Les réponses, nous, les professionnels du patrimoine, nous ne les détenons pas seuls. Il y a beaucoup de connaissances et d’expertise, à mobiliser chez nos concitoyens et ils y sont prêts. Notre question sur le bénévolat, les volontaires, la société civile, si elle manque de consistance quand on en reste à se demander si c’est de la main d’œuvre gratuite ou non, elle devient consensuelle si on se demande comment valoriser cette puissance économique, dont parlait Michel Serre.
Troisième partie du débat
Il me semblait que les bénévoles n’étaient plus vraiment un sujet d’actualité, il y a un autre mot qui est sorti du langage, je ne le vois pas dans le programme c’est "public". Ce n’est pas un oubli, non plus.
C’est un problème que je soumets à votre sentiment ou à votre raison : je crois (je ne suis pas sûre) que c’est le signe d’un vrai changement de paradigme, et non un oubli.

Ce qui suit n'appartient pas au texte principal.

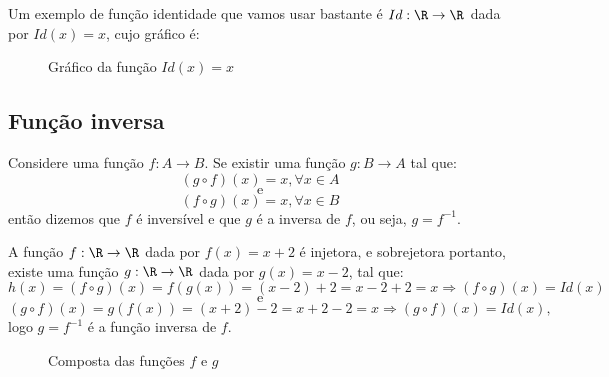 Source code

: Um exemplo de função identidade que vamos usar bastante é $Id: \R \rightarrow \R$ dada por $Id(x)= x$, cujo gráfico é:
\begin{figure}[H]
 \centering
    \caption{Gráfico da função $Id(x)=x$}
  \end{figure}

\subsection{Função inversa}

Considere uma função $f: A \rightarrow B$. Se existir uma função $g: B \rightarrow A$ tal que:
\[(g \circ f)(x)= x, \forall x \in A\]
\[ \text {e}\]
\[(f \circ g)(x)= x, \forall x \in B\]
então dizemos que $f$ é inversível e que $g$ é a inversa de $f$, ou seja, $g= f^{-1}$.

\begin{exem}
 A função $f: \R \rightarrow \R$ dada por $f(x)= x+2$ é injetora, e sobrejetora portanto, existe uma função $g: \R \rightarrow \R$ dada por $g(x)= x-2$, tal que:
 \[h(x)= (f \circ g)(x)= f(g(x))= (x-2) + 2= x-2+2= x \Rightarrow (f \circ g)(x)= Id(x)\]
 \[\text{e}\]
 \[(g \circ f)(x)= g(f(x))= (x+2) - 2= x+2-2= x \Rightarrow (g \circ f)(x)= Id(x) ,\]
 logo $g= f^{-1}$ é a função inversa de $f$.

 \begin{figure}[H]
 \centering
    \caption{Composta das funções $f$ e $g$}
  \end{figure}

\end{exem}


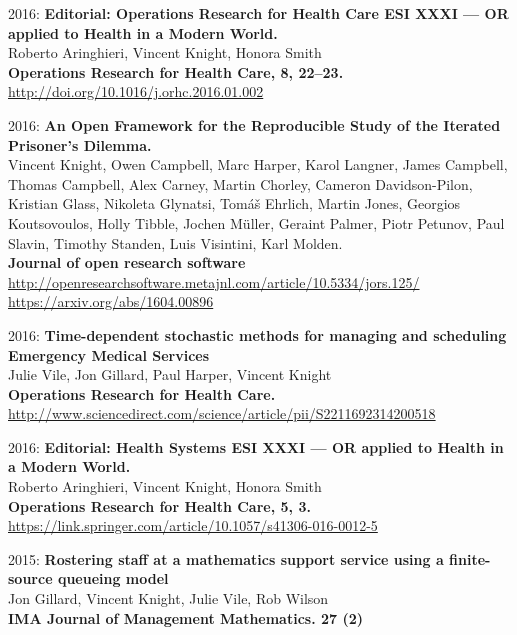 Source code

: \documentclass[10pt]{res} %
\begin{document}
\begin{resume}
\begin{etaremune}
\item
2016: \textbf{Editorial: Operations Research for Health Care ESI XXXI — OR applied to Health in a Modern World.}\\
Roberto Aringhieri, Vincent Knight, Honora Smith
\\
\textbf{Operations Research for Health Care, 8, 22–23.}
\\
\url{http://doi.org/10.1016/j.orhc.2016.01.002}
\\

\item
2016: \textbf{An Open Framework for the Reproducible Study of the Iterated Prisoner’s Dilemma.}\\
Vincent Knight, Owen Campbell, Marc Harper, Karol Langner, James Campbell, Thomas Campbell, Alex Carney, Martin Chorley, Cameron Davidson-Pilon, Kristian Glass, Nikoleta Glynatsi, Tomáš Ehrlich, Martin Jones, Georgios Koutsovoulos, Holly Tibble, Jochen Müller, Geraint Palmer, Piotr Petunov, Paul Slavin, Timothy Standen, Luis Visintini, Karl Molden.
\\
\textbf{Journal of open research software}
\\
\url{http://openresearchsoftware.metajnl.com/article/10.5334/jors.125/}
\\
\url{https://arxiv.org/abs/1604.00896}
\\

\item
2016: \textbf{Time-dependent stochastic methods for managing and scheduling Emergency Medical Services}\\
Julie Vile, Jon Gillard, Paul Harper, Vincent Knight
\\
\textbf{Operations Research for Health Care.}
\\
\url{http://www.sciencedirect.com/science/article/pii/S2211692314200518}
\\

\item
2016: \textbf{Editorial: Health Systems ESI XXXI — OR applied to Health in a Modern World.}\\
Roberto Aringhieri, Vincent Knight, Honora Smith
\\
\textbf{Operations Research for Health Care, 5, 3.}
\\
\url{https://link.springer.com/article/10.1057/s41306-016-0012-5}
\\

\item
2015: \textbf{Rostering staff at a mathematics support service using a finite-source queueing model}\\
Jon Gillard, Vincent Knight, Julie Vile, Rob Wilson
\\
\textbf{IMA Journal of Management Mathematics. 27 (2)}
\\


\end{etaremune}
\end{resume}
\end{document}
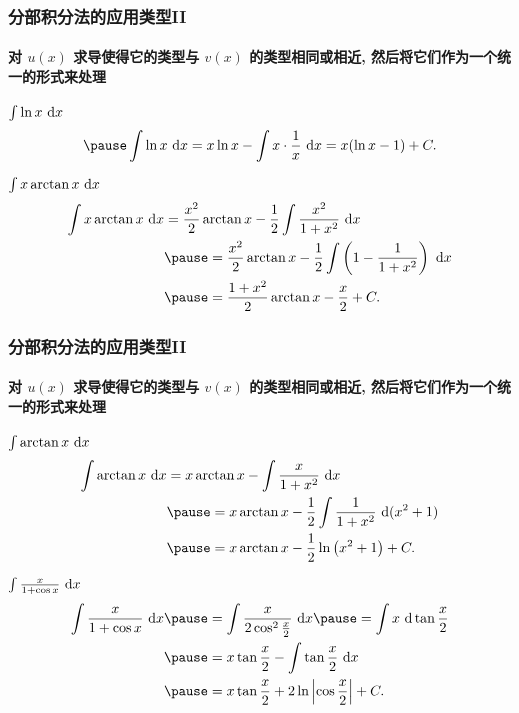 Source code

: \documentclass[
10pt,
aspectratio=43,
]{beamer}
\begin{document}
\begin{frame}
	\frametitle{分部积分法的应用类型II}
	\framesubtitle{对 $u(x)$ 求导使得它的类型与 $v(x)$ 的类型相同或相近, 然后将它们作为一个统一的形式来处理}
	\everymath{\displaystyle}
	\begin{exampleblock}{$\color{black}\int \ln x \mathrm{~d} x$}
		$$
		\pause \int \ln x \mathrm{~d} x=x \ln x-\int x \cdot \frac{1}{x} \mathrm{~d} x=x(\ln x-1)+C.
		$$
	\end{exampleblock}
	\pause 
	\begin{exampleblock}{$\color{black}\int x \arctan x \mathrm{~d} x$}
		\pause 
		$$
		\begin{aligned}
				\int x \arctan x \mathrm{~d} x & =\frac{x^2}{2} \arctan x-\frac{1}{2} \int \frac{x^2}{1+x^2} \mathrm{~d} x             \\
				                               & \pause =\frac{x^2}{2} \arctan x-\frac{1}{2} \int\left(1-\frac{1}{1+x^2}\right) \mathrm{~d} x \\
				                               & \pause =\frac{1+x^2}{2} \arctan x-\frac{x}{2}+C.
			\end{aligned}
		$$
	\end{exampleblock}
\end{frame}

\begin{frame}
	\frametitle{分部积分法的应用类型II}
	\framesubtitle{对 $u(x)$ 求导使得它的类型与 $v(x)$ 的类型相同或相近, 然后将它们作为一个统一的形式来处理}
	\everymath{\displaystyle}
	{\small
		\begin{exampleblock}{$\color{black}\int  \arctan x \mathrm{~d} x$}
			\pause 
			$$
				\begin{aligned}
					\int  \arctan x \mathrm{~d} x & =x \arctan x- \int \frac{x}{1+x^2} \mathrm{~d} x                  \\
					                              & \pause = x \arctan x-\frac{1}{2} \int\frac{1}{1+x^2} \mathrm{~d} (x^2+1) \\
					                              & \pause = x \arctan x-\frac{1}{2}\ln\left(x^2+1\right)+C.
				\end{aligned}
			$$
		\end{exampleblock}
		\begin{exampleblock}{$\color{black}\int \frac{x}{1+\cos x} \mathrm{~d} x$}
			\pause 
			$$
				\begin{aligned}
					\int \frac{x}{1+\cos x} \mathrm{~d} x & \pause =\int \frac{x}{2 \cos ^2 \frac{x}{2}} \mathrm{~d} x\pause =\int x \mathrm{~d} \tan \frac{x}{2} \\
					                                      & \pause =x \tan \frac{x}{2}-\int \tan \frac{x}{2} \mathrm{~d} x                                 \\
					                                      & \pause =x \tan \frac{x}{2}+2 \ln \left|\cos \frac{x}{2}\right|+C.
				\end{aligned}
			$$
		\end{exampleblock}
	}
\end{frame}
\end{document}
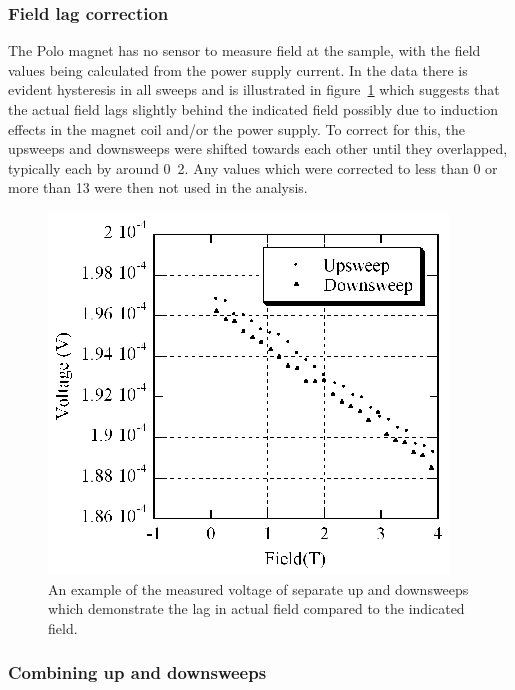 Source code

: \subsubsection{Field lag correction}

The Polo magnet has no sensor to measure field at the sample, with the field values being calculated from the power supply current. In the data there is evident hysteresis in all sweeps and is illustrated in figure~\ref{Fig:Exp:PoloHysteresis} which suggests that the actual field lags slightly behind the indicated field possibly due to induction effects in the magnet coil and/or the power supply. To correct for this, the upsweeps and downsweeps were shifted towards each other until they overlapped, typically each by around \unit{0.2}{\tesla}. Any values which were corrected to less than \unit{0}{\tesla} or more than \unit{13}{\tesla} were then not used in the analysis.
\begin{figure}[htbp]
    \begin{center}
        \includegraphics[scale=1.1]{Chapter-ExperimentalTechnique/Figures/PoloHysteresis/PoloHysteresis}
        \caption{An example of the measured voltage of separate up and downsweeps which demonstrate the lag in actual field compared to the indicated field.}
        \label{Fig:Exp:PoloHysteresis}
    \end{center}
\end{figure}

\subsubsection{Combining up and downsweeps}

En 2002, au moment de la loi musée, le public était au centre. Et c’était un grand changement ! Auparavant, disons, avec Malraux, c’était l’art et l’œuvre qui étaient au centre de la politique du patrimoine. La conception qu’on avait d’une politique culturelle était l’accès (de tous) aux œuvres majeures, comme socle d’une culture commune. Avec Jack Lang pour aller très vite, c’est l’artiste qui arrive au centre de la politique culturelle et, bien sûr, en chacun de nous sommeille un artiste ; dans les années 2000, c’est le public qui est au centre, tous les musées se dotent de service des publics, d’ateliers pédagogiques, font du hors les murs pour ne laisser aucun public sur le côté, les scénographes rivalisent d’inventivité pour rendre le discours accessibles à tous… En 2017, on surenchérit avec le rapport musée du XXIème siècle, qui doit encore plus se tourner vers ses publics. Et là, aujourd’hui, le public, disparaît… Place aux citoyens.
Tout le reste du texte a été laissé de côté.